:: Task brief ::
For each line of the data that includes the word "dirx", copy the line.

[Stored data]
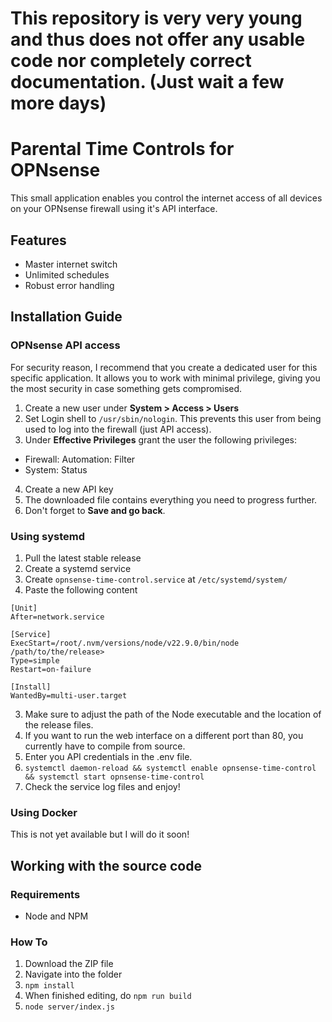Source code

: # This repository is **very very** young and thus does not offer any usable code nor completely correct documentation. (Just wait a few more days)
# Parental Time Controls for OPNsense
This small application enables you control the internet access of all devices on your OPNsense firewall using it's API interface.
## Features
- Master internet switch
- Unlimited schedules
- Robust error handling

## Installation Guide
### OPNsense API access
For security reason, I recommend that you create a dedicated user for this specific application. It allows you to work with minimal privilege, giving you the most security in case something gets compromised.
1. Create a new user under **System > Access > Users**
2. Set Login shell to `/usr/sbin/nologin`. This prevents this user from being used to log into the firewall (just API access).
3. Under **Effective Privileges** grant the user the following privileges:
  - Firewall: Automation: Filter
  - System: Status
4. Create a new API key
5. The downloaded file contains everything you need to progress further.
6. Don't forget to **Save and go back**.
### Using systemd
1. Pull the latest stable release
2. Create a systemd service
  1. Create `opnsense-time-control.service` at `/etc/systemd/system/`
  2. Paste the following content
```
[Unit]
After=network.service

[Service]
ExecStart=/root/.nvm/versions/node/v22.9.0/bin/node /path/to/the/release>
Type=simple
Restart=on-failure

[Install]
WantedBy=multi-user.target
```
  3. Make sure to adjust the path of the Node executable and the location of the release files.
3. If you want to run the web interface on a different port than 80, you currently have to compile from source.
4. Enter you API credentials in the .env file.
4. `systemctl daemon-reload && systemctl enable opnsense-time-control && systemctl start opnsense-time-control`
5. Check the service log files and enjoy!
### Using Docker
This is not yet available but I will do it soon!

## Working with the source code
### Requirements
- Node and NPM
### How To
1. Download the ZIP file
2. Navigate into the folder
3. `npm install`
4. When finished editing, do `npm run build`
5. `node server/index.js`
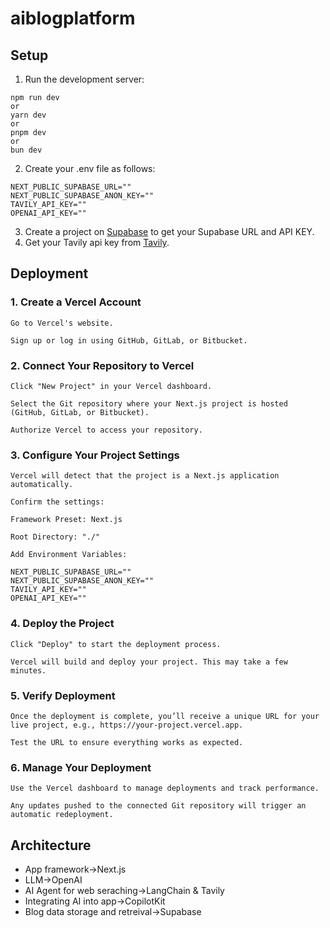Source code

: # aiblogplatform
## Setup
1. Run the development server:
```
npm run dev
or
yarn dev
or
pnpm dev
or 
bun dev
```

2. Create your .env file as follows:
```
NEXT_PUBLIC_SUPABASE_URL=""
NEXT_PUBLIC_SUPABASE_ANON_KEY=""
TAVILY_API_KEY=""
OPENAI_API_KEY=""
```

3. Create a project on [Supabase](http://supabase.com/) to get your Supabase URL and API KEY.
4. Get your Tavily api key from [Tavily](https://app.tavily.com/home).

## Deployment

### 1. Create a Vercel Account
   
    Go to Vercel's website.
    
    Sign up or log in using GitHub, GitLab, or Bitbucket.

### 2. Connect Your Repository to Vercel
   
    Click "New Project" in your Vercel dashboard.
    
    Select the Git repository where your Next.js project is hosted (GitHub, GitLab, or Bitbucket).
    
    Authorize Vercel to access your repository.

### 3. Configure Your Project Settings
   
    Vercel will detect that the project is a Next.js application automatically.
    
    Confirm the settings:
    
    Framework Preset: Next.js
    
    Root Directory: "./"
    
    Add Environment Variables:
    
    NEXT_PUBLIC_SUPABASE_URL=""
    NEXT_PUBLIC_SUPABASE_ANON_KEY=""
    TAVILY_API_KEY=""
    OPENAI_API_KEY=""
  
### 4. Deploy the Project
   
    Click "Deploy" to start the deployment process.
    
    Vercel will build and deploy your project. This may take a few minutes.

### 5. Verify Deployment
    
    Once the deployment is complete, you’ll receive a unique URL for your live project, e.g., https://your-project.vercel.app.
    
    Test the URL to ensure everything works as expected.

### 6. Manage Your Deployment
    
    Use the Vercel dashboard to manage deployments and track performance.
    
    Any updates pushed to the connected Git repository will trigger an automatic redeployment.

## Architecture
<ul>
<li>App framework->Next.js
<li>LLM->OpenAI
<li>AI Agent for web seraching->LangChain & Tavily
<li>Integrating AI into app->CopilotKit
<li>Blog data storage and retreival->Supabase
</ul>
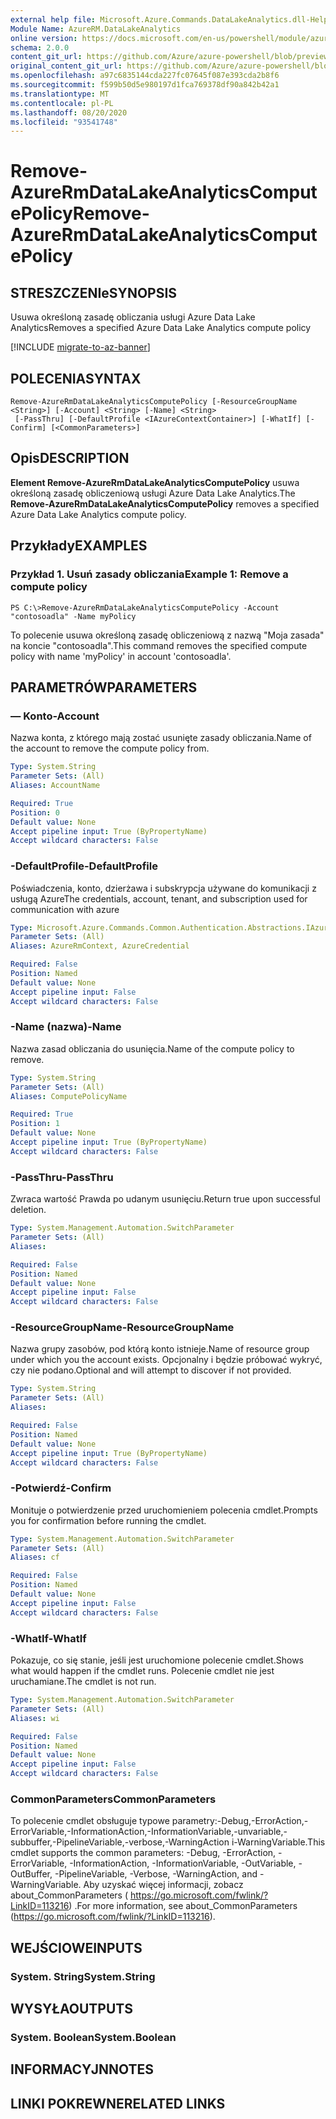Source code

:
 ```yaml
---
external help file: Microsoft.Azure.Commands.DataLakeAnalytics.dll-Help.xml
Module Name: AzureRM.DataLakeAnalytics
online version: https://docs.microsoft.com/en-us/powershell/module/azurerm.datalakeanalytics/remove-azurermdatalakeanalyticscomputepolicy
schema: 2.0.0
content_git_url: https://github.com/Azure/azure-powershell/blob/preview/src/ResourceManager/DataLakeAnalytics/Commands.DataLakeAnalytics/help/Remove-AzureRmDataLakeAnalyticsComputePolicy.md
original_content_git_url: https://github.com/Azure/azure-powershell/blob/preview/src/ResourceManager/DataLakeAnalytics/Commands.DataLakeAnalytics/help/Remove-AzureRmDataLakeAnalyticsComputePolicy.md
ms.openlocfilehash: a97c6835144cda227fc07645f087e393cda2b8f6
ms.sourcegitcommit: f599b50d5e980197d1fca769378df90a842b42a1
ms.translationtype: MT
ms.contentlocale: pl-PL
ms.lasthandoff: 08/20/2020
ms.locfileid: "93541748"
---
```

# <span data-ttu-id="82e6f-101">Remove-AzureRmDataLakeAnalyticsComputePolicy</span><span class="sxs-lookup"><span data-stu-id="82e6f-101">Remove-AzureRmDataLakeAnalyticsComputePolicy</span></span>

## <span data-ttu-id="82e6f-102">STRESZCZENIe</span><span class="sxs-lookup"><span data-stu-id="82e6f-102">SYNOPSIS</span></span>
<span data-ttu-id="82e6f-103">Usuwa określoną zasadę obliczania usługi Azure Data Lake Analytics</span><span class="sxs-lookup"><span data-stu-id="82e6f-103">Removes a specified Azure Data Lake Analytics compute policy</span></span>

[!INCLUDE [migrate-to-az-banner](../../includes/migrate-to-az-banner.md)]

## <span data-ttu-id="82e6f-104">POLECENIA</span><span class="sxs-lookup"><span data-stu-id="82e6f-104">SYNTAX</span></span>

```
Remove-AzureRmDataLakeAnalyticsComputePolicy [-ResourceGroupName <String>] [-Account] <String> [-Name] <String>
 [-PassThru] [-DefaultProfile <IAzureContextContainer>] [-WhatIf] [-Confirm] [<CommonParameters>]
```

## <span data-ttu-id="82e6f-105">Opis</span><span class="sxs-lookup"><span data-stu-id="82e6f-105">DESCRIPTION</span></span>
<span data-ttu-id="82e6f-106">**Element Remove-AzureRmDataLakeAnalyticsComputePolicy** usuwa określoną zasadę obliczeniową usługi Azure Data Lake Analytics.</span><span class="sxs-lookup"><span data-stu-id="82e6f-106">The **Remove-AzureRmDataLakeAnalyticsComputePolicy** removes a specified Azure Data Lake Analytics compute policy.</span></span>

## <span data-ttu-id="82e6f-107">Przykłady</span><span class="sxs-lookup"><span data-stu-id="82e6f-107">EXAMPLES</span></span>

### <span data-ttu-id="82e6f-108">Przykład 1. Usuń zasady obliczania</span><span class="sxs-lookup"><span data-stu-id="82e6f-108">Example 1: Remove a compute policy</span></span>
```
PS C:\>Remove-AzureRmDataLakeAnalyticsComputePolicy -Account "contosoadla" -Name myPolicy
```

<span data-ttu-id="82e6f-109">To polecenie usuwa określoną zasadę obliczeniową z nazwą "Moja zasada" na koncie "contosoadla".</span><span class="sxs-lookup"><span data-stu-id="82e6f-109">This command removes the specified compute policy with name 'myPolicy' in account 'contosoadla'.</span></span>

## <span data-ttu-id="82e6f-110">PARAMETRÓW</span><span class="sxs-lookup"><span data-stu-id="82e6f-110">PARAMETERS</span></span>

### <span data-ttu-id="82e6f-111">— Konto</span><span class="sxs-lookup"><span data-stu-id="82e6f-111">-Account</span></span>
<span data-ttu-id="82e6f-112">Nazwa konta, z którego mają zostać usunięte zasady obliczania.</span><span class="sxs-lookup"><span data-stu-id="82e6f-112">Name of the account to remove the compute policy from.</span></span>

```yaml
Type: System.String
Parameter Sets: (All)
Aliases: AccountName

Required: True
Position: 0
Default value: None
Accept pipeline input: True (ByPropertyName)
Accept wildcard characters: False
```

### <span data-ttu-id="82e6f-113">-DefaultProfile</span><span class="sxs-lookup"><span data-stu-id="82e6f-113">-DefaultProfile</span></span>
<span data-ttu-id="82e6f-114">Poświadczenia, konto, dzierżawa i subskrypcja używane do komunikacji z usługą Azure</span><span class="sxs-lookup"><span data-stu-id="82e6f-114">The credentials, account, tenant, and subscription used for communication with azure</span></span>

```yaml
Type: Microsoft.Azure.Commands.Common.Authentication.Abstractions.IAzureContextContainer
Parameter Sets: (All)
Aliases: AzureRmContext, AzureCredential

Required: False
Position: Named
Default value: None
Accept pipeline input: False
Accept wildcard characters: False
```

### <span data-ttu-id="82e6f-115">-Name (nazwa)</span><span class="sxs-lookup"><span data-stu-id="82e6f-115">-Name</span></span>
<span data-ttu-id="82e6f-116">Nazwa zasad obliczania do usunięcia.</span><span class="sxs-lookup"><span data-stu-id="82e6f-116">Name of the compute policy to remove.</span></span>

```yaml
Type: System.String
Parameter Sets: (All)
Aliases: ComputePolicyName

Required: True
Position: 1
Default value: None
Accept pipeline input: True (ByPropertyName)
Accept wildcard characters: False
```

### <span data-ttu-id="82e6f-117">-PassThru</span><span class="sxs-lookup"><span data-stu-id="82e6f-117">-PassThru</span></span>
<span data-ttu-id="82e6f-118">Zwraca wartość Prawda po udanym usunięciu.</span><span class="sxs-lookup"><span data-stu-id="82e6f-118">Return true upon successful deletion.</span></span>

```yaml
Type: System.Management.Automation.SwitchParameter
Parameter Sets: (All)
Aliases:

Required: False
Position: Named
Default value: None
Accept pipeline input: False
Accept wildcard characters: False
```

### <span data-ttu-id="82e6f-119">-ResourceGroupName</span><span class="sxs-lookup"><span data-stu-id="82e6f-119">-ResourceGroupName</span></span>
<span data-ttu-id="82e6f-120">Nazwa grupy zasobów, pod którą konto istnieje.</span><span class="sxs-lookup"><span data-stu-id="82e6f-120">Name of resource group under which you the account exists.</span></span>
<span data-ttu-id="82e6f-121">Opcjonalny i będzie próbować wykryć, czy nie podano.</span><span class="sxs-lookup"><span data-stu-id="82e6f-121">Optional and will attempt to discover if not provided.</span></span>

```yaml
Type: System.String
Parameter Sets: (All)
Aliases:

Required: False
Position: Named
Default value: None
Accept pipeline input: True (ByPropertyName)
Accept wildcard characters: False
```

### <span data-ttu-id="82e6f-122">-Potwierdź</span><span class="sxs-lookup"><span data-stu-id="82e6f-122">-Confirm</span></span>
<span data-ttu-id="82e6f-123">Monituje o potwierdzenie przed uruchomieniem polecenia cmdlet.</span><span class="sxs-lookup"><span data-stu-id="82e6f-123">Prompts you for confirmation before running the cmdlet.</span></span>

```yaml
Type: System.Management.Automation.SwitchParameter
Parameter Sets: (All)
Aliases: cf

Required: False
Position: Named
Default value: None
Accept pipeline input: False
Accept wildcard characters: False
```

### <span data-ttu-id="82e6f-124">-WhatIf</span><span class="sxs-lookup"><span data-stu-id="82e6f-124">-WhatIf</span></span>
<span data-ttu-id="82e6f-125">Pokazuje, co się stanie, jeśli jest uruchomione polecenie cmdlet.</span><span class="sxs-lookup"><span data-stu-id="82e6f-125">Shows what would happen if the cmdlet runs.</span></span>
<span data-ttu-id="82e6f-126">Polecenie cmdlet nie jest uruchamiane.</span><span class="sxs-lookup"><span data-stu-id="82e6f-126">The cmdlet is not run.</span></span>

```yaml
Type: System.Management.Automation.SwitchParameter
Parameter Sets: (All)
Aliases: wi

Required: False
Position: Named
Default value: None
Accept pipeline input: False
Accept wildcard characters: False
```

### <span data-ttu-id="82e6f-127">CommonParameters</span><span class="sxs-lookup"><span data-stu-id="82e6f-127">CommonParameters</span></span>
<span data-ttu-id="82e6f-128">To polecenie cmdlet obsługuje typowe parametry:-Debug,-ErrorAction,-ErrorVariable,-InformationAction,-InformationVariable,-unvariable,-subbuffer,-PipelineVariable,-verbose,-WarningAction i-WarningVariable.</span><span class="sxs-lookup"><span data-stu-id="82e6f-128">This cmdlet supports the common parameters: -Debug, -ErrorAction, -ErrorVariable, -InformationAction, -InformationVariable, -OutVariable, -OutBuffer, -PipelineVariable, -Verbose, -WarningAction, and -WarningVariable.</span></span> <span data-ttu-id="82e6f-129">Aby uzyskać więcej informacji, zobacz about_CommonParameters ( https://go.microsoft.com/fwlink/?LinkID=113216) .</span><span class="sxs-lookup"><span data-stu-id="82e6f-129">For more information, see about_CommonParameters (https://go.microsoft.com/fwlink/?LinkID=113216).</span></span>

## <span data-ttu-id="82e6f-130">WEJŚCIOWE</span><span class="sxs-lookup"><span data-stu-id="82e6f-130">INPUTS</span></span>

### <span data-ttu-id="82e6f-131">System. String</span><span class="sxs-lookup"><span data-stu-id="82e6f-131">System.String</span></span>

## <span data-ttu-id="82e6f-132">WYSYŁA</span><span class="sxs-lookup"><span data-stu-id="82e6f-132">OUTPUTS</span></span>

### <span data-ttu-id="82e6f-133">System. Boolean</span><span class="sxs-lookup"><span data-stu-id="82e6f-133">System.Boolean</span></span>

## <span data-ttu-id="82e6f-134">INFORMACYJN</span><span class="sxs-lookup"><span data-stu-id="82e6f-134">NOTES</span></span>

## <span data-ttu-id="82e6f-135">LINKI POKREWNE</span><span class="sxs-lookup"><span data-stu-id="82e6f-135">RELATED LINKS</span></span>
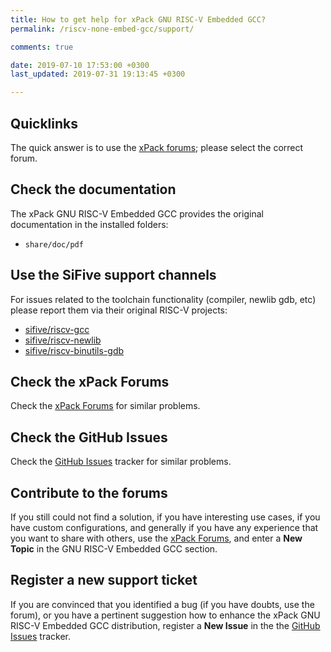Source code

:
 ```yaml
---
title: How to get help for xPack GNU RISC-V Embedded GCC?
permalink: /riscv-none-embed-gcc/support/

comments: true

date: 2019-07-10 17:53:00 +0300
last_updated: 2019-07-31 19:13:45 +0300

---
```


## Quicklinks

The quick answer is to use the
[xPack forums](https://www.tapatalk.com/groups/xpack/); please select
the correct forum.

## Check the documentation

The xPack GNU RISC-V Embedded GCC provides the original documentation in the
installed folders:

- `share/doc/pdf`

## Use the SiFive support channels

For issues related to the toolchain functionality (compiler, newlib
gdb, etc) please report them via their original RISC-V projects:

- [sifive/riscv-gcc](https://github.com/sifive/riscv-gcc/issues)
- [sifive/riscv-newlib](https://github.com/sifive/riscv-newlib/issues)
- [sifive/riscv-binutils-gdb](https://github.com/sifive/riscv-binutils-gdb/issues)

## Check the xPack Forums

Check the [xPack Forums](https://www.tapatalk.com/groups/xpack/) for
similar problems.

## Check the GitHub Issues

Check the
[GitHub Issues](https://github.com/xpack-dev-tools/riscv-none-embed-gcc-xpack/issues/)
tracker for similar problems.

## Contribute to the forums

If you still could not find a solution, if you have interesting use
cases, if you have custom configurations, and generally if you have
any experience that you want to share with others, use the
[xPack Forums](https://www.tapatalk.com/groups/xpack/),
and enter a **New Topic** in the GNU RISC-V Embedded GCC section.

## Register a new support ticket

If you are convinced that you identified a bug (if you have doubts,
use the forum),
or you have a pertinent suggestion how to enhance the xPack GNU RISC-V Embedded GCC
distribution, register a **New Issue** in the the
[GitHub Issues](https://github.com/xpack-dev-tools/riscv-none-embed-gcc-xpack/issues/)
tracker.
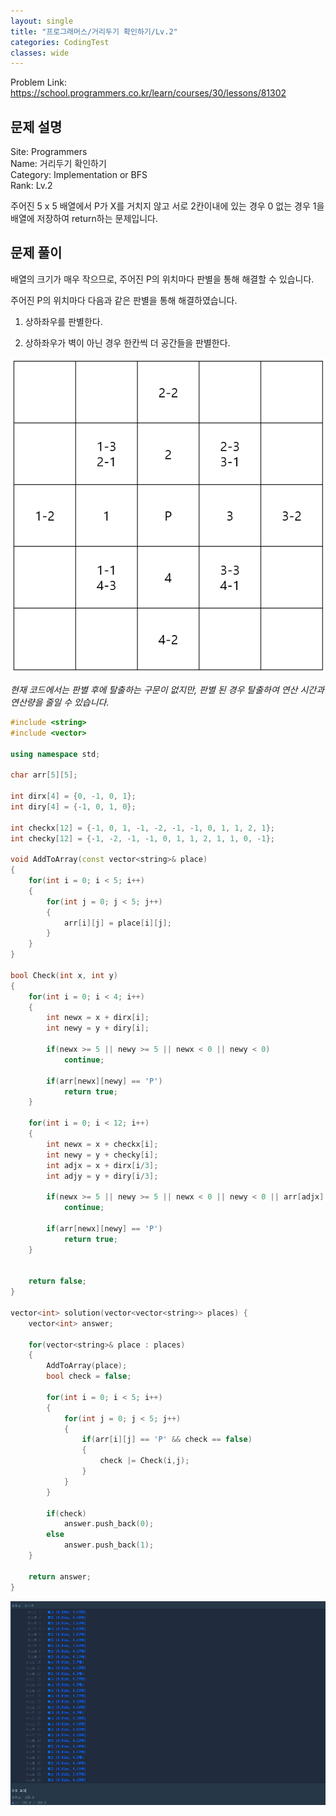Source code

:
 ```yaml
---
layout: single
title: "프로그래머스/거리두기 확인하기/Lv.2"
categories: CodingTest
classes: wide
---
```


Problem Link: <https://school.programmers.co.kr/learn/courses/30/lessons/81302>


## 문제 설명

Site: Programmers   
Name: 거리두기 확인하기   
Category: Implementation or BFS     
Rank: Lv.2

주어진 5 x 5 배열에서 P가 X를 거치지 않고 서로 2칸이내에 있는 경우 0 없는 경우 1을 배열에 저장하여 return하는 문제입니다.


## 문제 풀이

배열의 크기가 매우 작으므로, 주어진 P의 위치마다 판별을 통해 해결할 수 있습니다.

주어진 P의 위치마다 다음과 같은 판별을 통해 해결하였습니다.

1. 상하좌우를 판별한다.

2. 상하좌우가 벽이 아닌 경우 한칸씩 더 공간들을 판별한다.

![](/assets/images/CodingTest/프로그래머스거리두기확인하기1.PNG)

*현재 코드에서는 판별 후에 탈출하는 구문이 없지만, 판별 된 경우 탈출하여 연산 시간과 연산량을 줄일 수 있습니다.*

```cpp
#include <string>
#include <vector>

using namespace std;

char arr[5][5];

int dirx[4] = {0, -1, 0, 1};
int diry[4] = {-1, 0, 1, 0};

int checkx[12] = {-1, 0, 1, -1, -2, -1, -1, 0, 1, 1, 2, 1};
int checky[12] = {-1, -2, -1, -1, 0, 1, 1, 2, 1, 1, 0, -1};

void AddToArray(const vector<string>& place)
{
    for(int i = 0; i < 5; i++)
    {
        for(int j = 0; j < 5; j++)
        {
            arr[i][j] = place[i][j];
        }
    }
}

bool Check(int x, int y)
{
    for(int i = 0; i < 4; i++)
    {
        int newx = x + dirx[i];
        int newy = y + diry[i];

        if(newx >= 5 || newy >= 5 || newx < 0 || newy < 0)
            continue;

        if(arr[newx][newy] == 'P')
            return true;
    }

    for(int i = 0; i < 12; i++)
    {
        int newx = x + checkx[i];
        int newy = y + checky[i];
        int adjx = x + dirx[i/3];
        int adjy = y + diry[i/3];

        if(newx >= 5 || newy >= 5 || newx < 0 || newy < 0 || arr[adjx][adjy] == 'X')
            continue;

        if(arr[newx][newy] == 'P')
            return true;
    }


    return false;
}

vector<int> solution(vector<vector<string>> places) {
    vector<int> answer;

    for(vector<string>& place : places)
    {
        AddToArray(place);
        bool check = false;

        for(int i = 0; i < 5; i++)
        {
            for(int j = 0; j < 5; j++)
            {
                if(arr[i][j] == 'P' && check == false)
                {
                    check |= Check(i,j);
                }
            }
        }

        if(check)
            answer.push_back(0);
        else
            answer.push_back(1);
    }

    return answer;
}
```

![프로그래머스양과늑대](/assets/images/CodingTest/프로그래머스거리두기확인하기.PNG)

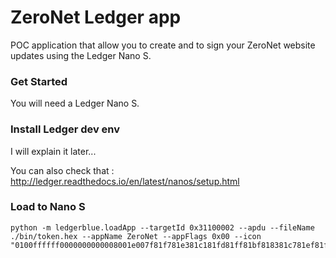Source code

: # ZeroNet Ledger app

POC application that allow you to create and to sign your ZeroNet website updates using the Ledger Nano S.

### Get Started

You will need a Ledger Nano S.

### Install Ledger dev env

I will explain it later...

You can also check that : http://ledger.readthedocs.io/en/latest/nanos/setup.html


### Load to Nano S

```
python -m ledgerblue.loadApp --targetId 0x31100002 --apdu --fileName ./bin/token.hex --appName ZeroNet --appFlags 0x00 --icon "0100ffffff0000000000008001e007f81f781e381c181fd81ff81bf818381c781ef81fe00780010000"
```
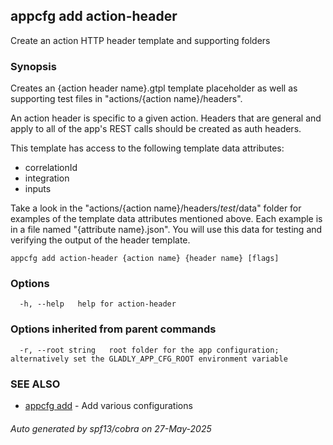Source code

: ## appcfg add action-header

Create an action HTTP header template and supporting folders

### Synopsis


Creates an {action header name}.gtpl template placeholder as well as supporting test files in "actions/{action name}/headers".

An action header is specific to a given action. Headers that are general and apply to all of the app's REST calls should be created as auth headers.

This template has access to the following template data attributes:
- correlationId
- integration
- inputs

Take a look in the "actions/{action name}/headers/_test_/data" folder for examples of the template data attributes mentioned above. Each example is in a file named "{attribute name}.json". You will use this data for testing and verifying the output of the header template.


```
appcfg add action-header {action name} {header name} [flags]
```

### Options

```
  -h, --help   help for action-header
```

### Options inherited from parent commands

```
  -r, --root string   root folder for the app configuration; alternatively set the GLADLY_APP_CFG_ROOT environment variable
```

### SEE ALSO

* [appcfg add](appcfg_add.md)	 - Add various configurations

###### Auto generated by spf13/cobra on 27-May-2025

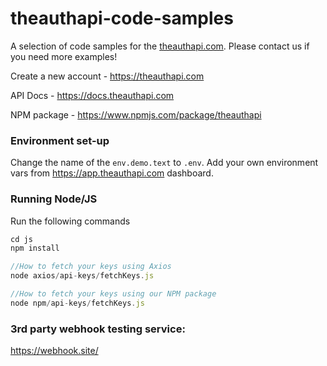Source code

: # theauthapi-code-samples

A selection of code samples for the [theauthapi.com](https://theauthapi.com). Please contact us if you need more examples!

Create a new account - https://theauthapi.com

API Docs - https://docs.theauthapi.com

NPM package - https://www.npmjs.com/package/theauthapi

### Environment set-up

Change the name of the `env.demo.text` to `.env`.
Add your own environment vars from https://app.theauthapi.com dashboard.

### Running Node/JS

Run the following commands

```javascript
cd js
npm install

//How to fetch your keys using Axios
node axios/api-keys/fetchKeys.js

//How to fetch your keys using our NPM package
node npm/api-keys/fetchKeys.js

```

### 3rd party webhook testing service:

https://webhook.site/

:: Answer for the task ::
int dirx[4] = {0, -1, 0, 1};
        int newx = x + dirx[i];
        int adjx = x + dirx[i/3];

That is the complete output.